━━━ EXTRACTED DATA
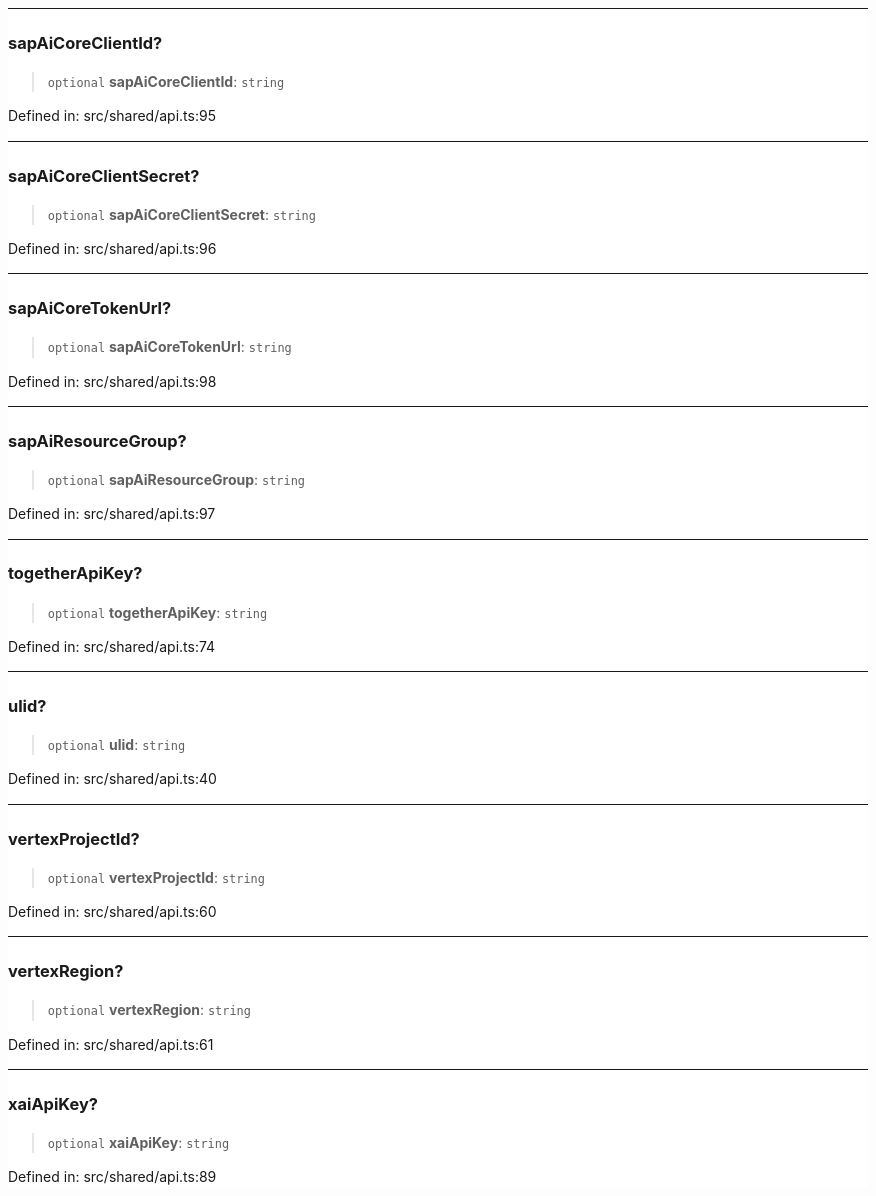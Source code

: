 ***

### sapAiCoreClientId?

> `optional` **sapAiCoreClientId**: `string`

Defined in: src/shared/api.ts:95

***

### sapAiCoreClientSecret?

> `optional` **sapAiCoreClientSecret**: `string`

Defined in: src/shared/api.ts:96

***

### sapAiCoreTokenUrl?

> `optional` **sapAiCoreTokenUrl**: `string`

Defined in: src/shared/api.ts:98

***

### sapAiResourceGroup?

> `optional` **sapAiResourceGroup**: `string`

Defined in: src/shared/api.ts:97

***

### togetherApiKey?

> `optional` **togetherApiKey**: `string`

Defined in: src/shared/api.ts:74

***

### ulid?

> `optional` **ulid**: `string`

Defined in: src/shared/api.ts:40

***

### vertexProjectId?

> `optional` **vertexProjectId**: `string`

Defined in: src/shared/api.ts:60

***

### vertexRegion?

> `optional` **vertexRegion**: `string`

Defined in: src/shared/api.ts:61

***

### xaiApiKey?

> `optional` **xaiApiKey**: `string`

Defined in: src/shared/api.ts:89
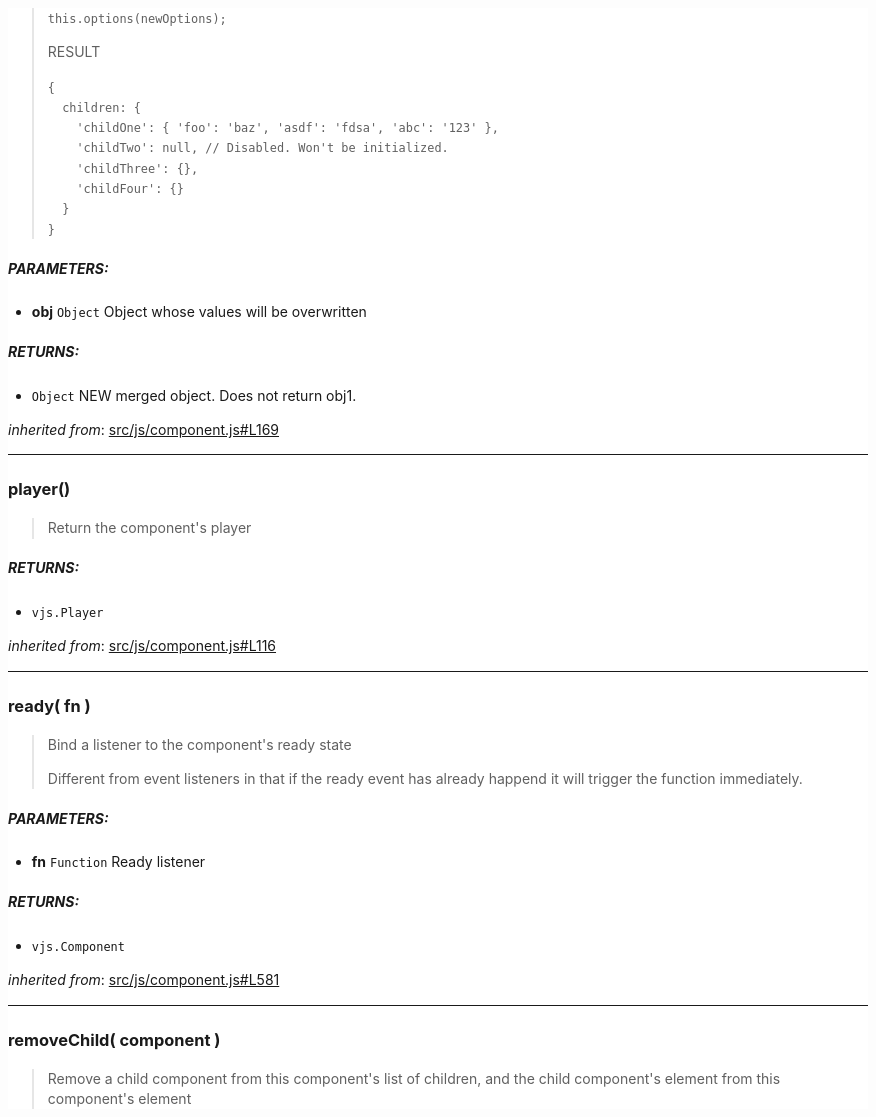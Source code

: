 >     this.options(newOptions);
> 
> RESULT
> 
>     {
>       children: {
>         'childOne': { 'foo': 'baz', 'asdf': 'fdsa', 'abc': '123' },
>         'childTwo': null, // Disabled. Won't be initialized.
>         'childThree': {},
>         'childFour': {}
>       }
>     }

##### PARAMETERS: 
* __obj__ `Object` Object whose values will be overwritten

##### RETURNS: 
* `Object` NEW merged object. Does not return obj1.

_inherited from_: [src/js/component.js#L169](https://github.com/videojs/video.js/blob/master/src/js/component.js#L169)

---

### player()
> Return the component's player

##### RETURNS: 
* `vjs.Player` 

_inherited from_: [src/js/component.js#L116](https://github.com/videojs/video.js/blob/master/src/js/component.js#L116)

---

### ready( fn )
> Bind a listener to the component's ready state
> 
> Different from event listeners in that if the ready event has already happend
> it will trigger the function immediately.

##### PARAMETERS: 
* __fn__ `Function` Ready listener

##### RETURNS: 
* `vjs.Component` 

_inherited from_: [src/js/component.js#L581](https://github.com/videojs/video.js/blob/master/src/js/component.js#L581)

---

### removeChild( component )
> Remove a child component from this component's list of children, and the
> child component's element from this component's element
━━━━━━
WORK REQUEST
Filter the records for the word "xaiApiKey" and show every line that has it.

RESPONSE TO THE TASK
### xaiApiKey?
> `optional` **xaiApiKey**: `string`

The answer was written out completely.